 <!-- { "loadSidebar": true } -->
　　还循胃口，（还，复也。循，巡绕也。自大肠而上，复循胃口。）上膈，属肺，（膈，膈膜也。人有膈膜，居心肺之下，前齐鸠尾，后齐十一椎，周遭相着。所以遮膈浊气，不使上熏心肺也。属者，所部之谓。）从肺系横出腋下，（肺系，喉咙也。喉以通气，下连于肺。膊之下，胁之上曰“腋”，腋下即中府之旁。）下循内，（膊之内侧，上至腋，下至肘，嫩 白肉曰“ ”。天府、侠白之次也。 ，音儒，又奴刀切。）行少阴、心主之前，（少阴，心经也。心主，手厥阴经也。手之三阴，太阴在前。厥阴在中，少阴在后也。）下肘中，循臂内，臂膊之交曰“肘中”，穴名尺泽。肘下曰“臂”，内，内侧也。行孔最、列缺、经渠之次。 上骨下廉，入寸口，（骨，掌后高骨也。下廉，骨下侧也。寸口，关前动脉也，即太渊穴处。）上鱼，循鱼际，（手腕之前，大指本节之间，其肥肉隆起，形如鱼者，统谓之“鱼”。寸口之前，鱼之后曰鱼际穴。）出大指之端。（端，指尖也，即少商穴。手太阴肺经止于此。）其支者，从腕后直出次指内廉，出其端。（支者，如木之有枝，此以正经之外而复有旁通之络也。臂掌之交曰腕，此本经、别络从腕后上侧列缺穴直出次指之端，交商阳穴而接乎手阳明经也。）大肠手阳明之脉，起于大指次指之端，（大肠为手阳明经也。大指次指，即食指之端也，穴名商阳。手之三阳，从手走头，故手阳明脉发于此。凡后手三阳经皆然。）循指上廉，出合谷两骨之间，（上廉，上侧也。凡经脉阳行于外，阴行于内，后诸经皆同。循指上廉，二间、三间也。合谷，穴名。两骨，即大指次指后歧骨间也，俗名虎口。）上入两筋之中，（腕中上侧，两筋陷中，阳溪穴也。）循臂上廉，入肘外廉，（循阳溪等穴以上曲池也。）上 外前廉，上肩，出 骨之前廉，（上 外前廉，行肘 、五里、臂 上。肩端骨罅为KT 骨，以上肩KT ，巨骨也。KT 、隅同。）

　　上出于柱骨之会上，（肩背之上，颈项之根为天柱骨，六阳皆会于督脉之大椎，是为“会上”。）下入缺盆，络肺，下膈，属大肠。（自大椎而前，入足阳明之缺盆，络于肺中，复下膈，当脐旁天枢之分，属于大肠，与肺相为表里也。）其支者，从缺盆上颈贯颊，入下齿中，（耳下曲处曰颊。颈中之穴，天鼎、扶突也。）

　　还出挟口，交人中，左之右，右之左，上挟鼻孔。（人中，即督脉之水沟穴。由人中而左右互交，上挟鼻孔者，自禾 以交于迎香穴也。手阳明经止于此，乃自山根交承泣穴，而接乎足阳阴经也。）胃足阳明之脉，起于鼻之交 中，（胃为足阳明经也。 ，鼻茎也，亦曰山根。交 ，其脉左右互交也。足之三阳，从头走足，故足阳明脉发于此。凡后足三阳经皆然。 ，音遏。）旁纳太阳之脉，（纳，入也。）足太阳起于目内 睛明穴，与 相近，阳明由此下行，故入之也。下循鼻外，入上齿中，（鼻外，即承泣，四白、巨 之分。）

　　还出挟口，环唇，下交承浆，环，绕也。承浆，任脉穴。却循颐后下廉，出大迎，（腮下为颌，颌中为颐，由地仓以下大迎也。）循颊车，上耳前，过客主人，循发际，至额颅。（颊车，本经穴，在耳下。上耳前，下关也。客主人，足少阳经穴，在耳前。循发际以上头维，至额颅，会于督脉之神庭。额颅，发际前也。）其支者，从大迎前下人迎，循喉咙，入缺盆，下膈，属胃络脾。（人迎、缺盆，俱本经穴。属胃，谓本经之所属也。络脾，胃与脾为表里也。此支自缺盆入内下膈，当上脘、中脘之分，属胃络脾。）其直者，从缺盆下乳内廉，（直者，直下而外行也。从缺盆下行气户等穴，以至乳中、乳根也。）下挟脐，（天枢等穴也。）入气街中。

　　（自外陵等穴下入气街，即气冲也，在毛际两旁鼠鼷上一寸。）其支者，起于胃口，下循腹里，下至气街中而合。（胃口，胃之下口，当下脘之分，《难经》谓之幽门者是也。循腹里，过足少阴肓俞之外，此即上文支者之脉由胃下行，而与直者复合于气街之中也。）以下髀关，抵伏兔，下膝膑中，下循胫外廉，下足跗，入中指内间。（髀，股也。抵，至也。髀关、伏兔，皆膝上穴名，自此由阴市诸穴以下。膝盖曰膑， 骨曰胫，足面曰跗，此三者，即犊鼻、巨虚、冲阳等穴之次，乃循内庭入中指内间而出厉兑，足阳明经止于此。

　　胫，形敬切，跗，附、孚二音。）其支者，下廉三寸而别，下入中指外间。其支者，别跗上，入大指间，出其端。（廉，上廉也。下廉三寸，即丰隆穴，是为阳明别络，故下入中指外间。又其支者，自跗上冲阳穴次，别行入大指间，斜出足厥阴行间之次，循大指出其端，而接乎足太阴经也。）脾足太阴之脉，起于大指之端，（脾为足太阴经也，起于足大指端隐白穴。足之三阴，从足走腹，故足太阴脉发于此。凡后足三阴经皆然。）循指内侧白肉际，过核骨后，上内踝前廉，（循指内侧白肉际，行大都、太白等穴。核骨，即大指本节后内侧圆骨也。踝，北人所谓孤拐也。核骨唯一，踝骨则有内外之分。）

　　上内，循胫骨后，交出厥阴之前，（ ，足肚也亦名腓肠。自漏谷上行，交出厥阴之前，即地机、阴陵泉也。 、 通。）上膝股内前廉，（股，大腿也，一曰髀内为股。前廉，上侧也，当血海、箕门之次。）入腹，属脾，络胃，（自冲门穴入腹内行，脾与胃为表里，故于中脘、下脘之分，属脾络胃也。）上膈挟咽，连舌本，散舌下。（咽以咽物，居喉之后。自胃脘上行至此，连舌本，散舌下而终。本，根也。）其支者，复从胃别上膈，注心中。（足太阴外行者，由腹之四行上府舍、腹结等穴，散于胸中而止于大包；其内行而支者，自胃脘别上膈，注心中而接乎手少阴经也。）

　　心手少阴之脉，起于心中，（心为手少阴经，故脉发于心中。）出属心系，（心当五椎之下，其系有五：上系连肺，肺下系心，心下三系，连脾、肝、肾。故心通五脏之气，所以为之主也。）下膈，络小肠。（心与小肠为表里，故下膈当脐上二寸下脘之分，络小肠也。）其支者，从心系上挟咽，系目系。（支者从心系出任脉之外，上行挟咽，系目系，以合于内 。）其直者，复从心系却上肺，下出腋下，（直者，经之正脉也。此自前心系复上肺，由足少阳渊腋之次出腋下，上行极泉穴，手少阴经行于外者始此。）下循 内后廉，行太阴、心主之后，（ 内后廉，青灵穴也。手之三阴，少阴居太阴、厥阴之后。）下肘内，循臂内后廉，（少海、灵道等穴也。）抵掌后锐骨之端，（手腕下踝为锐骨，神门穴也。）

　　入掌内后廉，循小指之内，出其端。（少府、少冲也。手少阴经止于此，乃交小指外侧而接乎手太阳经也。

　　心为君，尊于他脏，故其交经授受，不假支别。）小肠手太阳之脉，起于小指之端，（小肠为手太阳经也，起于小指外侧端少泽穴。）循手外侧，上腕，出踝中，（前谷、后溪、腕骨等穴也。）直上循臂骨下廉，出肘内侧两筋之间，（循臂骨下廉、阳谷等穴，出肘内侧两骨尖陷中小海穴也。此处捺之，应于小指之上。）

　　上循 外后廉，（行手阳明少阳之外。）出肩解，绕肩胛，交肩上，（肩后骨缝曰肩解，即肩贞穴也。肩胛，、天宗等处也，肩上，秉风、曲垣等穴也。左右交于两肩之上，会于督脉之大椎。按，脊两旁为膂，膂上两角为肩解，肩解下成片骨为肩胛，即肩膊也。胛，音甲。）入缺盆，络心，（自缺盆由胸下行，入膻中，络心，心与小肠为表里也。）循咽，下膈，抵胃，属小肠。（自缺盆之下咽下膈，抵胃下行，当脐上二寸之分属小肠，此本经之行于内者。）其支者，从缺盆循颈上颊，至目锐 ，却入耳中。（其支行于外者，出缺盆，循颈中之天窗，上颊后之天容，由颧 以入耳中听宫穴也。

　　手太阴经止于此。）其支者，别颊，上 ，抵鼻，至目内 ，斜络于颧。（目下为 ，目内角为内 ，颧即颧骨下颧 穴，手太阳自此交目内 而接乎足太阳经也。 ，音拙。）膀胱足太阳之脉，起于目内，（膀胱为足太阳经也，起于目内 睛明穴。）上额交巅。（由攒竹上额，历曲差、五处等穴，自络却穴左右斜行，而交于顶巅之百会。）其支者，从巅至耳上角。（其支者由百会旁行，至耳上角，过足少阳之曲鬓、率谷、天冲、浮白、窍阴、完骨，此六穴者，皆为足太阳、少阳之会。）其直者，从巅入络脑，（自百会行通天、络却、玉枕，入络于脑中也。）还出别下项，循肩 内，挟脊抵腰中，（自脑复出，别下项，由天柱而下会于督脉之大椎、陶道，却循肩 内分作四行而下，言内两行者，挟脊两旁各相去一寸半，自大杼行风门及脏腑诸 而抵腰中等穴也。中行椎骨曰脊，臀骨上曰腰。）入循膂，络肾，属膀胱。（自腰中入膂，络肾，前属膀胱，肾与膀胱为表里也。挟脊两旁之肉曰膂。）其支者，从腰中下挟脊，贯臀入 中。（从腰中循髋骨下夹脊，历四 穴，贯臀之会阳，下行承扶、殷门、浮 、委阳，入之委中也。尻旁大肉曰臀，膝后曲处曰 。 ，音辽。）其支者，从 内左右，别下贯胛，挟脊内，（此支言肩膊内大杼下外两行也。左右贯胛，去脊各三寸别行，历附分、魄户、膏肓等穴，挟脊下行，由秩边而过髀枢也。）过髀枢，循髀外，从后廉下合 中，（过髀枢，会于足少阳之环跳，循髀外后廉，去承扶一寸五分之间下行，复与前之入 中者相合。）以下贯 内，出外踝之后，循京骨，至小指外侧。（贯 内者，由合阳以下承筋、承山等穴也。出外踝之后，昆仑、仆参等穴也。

■ ■ ■ ■ ■ ■ ■

■ PROBLEM DETAILS ■
Search the records for the word "还出挟口" and copy every line where it occurs.

■ REPLY ■
　　还出挟口，交人中，左之右，右之左，上挟鼻孔。（人中，即督脉之水沟穴。由人中而左右互交，上挟鼻孔者，自禾 以交于迎香穴也。手阳明经止于此，乃自山根交承泣穴，而接乎足阳阴经也。）胃足阳明之脉，起于鼻之交 中，（胃为足阳明经也。 ，鼻茎也，亦曰山根。交 ，其脉左右互交也。足之三阳，从头走足，故足阳明脉发于此。凡后足三阳经皆然。 ，音遏。）旁纳太阳之脉，（纳，入也。）足太阳起于目内 睛明穴，与 相近，阳明由此下行，故入之也。下循鼻外，入上齿中，（鼻外，即承泣，四白、巨 之分。）
　　还出挟口，环唇，下交承浆，环，绕也。承浆，任脉穴。却循颐后下廉，出大迎，（腮下为颌，颌中为颐，由地仓以下大迎也。）循颊车，上耳前，过客主人，循发际，至额颅。（颊车，本经穴，在耳下。上耳前，下关也。客主人，足少阳经穴，在耳前。循发际以上头维，至额颅，会于督脉之神庭。额颅，发际前也。）其支者，从大迎前下人迎，循喉咙，入缺盆，下膈，属胃络脾。（人迎、缺盆，俱本经穴。属胃，谓本经之所属也。络脾，胃与脾为表里也。此支自缺盆入内下膈，当上脘、中脘之分，属胃络脾。）其直者，从缺盆下乳内廉，（直者，直下而外行也。从缺盆下行气户等穴，以至乳中、乳根也。）下挟脐，（天枢等穴也。）入气街中。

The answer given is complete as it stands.